With computers gradually becoming an acceptable and integral part of reading and writing courses
are we unwittingly encouraging only one category in the Age of Maru & Batsu

and showing the exit door to supporters of the other?

in effect
giving our students a lopsided curriculum to chew on
when they could learn how to think more effectively with texts where the dictionary is no longer their savior

making it clear to one and all
whether they have understood the intent of the writer and are able to defend their point of view or not



My Father
& Me


My father
regards everything

except scholarship

as trash

so
when he
asked me
what
I learned
recently

and
I told him
it was
the price
of vegetables

my father
cried

Saeko Hada (from CT2)

Critical Thinking Exercise in the Age of Maru & Batsu


What's the key point? And why?
キーポイントはa, b, c のうちどれでしょう?
また、その理由を説明しましょう。

a) she doesn't like her father
b) students should not learn the price of vegetables
c) the father's and the daughter's views on education are different



Explanations
His daughter thinks that everything can be an education; for her, finding out the price of vegetables is one example of learning. Her father, on the other hand, has a narrow view of education since he thinks only scholarship is education.

He is a boring man! He is also a poor man, in the sense that he can't see the worth of anything except scholarship.
          Etsuko Saito



Her father thinks that scholarship is the only way to get an education. Clearly, he can't imagine another way of getting an education. I think he is a scholar and makes his living through scholarship.
          Ryosuke Yamagata

POESSAYS
West Meets East
and
Aristotle Meets Basho

These
little things
are
not poetry

but
a simple marriage
of
the poem
and
essay forms

Poessays
in fact

are
opinions
expressed
poetically
       Editors

When her father went to school he studied in the classroom or library. And he listened to his teachers' lectures and memorized as much as he could. He thinks that she should do the same.

But his daughter has been receiving a different type of education. The daughter is studying not only in the classroom or library. And, further, she can get a lot of information through the use of computers. She also doesn't have to memorize as much as students of her father's generation.

So, it is to be expected that her thinking on education will be very different from that of her father's generation.
          Wakako Ishizuka



Her father wanted to know what she learned at the university recently because he pays a lot of money! However, she told him what she learned in her new life as a student living away from home.

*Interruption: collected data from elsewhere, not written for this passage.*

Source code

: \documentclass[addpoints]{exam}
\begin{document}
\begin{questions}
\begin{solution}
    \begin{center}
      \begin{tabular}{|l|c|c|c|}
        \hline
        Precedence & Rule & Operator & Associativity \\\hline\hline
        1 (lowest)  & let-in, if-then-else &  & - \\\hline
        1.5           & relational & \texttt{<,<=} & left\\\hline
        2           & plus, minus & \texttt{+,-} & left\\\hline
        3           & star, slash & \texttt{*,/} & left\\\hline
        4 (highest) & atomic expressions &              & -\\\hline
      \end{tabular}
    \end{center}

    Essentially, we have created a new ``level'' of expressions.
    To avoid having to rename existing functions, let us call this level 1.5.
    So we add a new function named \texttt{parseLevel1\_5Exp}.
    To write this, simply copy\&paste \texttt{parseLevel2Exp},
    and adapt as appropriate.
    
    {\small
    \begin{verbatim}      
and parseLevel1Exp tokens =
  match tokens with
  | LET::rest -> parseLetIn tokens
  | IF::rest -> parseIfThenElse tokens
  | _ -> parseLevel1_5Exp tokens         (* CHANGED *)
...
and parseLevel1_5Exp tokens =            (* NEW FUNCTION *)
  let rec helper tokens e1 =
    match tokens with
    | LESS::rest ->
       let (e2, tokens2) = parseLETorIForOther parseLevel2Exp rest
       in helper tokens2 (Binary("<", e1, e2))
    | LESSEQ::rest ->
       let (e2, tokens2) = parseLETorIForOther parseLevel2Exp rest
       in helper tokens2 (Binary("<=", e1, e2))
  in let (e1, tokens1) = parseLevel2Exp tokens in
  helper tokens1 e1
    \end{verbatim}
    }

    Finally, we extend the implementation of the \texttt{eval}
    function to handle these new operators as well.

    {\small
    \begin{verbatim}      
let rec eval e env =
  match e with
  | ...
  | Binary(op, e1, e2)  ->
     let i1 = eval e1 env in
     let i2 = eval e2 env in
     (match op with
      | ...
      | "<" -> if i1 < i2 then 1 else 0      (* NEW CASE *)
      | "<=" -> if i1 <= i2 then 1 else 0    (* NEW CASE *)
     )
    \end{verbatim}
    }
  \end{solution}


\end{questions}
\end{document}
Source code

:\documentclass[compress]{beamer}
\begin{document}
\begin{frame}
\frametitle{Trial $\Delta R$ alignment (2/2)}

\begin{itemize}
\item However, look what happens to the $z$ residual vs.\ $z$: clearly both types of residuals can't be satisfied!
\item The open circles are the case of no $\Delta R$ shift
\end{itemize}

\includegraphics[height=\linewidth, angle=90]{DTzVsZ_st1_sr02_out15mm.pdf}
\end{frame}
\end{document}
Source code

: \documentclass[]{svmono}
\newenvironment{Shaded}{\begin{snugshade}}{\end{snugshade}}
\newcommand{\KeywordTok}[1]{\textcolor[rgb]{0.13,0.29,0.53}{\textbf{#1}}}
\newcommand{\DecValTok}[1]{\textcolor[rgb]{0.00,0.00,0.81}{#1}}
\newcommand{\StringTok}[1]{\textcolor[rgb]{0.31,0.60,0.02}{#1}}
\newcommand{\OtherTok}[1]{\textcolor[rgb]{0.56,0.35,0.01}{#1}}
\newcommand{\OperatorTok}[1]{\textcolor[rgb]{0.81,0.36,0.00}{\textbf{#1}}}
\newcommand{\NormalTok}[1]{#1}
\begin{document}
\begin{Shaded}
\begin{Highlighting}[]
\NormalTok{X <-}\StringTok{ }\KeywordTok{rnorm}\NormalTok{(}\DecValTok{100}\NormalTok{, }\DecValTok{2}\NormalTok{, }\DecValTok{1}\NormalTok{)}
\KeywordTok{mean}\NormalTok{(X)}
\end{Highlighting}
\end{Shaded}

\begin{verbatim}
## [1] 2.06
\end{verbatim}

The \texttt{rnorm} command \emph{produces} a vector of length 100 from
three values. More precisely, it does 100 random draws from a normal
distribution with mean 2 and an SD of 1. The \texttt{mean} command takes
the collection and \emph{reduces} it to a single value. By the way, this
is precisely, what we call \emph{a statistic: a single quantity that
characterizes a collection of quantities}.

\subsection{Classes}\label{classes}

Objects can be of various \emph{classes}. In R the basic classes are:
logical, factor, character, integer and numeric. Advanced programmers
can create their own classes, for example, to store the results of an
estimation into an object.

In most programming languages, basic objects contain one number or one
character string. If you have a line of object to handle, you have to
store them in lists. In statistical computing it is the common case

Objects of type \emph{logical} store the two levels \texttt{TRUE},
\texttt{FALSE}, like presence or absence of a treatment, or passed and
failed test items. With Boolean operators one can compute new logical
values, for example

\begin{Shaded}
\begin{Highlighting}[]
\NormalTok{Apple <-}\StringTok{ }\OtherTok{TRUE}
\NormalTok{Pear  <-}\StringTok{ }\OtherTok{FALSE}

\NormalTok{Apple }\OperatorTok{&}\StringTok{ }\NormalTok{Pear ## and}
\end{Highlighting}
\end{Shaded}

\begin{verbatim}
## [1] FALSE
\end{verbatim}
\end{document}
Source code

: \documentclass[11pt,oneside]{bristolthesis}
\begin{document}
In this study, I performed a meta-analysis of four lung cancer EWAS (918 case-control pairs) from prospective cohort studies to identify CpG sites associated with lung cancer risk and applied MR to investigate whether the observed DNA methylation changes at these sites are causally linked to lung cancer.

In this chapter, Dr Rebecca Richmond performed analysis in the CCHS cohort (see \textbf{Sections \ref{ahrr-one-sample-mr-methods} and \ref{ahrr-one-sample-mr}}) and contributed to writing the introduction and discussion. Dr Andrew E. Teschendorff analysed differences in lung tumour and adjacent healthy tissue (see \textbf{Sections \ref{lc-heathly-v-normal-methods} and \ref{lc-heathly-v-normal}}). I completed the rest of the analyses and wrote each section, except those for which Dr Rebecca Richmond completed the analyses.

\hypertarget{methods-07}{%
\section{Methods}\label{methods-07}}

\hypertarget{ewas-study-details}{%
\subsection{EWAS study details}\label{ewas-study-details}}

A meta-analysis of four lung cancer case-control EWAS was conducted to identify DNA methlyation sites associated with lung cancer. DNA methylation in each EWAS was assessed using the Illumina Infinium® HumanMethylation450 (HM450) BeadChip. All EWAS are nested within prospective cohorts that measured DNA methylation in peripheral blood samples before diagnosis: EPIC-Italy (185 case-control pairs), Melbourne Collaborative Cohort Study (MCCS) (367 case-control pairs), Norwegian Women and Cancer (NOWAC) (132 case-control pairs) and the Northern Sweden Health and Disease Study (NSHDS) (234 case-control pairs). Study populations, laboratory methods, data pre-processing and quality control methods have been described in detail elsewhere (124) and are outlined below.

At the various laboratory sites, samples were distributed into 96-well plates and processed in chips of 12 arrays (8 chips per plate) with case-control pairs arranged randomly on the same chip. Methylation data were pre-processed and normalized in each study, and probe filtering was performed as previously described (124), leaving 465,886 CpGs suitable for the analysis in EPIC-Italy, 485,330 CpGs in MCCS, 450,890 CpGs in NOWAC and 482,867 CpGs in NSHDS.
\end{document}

A simple misunderstanding ...?
          Kazumasa Kotsuji



My guess is, she has just started living alone. Away from her parents for the first time, she has to shop and cook for herself - which she probably did not do very often when she was living with her parents. She has therefore a lot to learn from daily life, and she realized that education can happen outside of school too.

The most exciting thing for her was not school but her single life. "The price of vegetables" is nothing but a symbol of a single life, here. Her father was expecting some different answer like the joy of studying at university, and couldn't understand what his daughter was saying.

To begin with, he thinks, just like other people of his generation, that education happens only at school; "school equals scholarship equals education." And, this is the way to move up in Japanese society. To be highly educated is a good strategy, and so he invested in his daughter (university education is not free). Naturally, he expected his daughter to study something scholarly. But her answer was not about scholarship. Now, if his daughter doesn't study, his investment becomes meaningless - that's why he cried.

I also think that he is like most men of his generation. He didn't do any housekeeping! When he was young, his mother cooked for him, and did everything else. And, after he got married, it was his wife. So he is not aware that housework demands some intelligence. Naturally, he can't understand why his daughter is so excited about shopping for vegetables.

His daughter, who understands well her father's way of thinking, answered, "the price of vegetables." It doesn't mean she didn't study; she just didn't want to give him the answer he was expecting.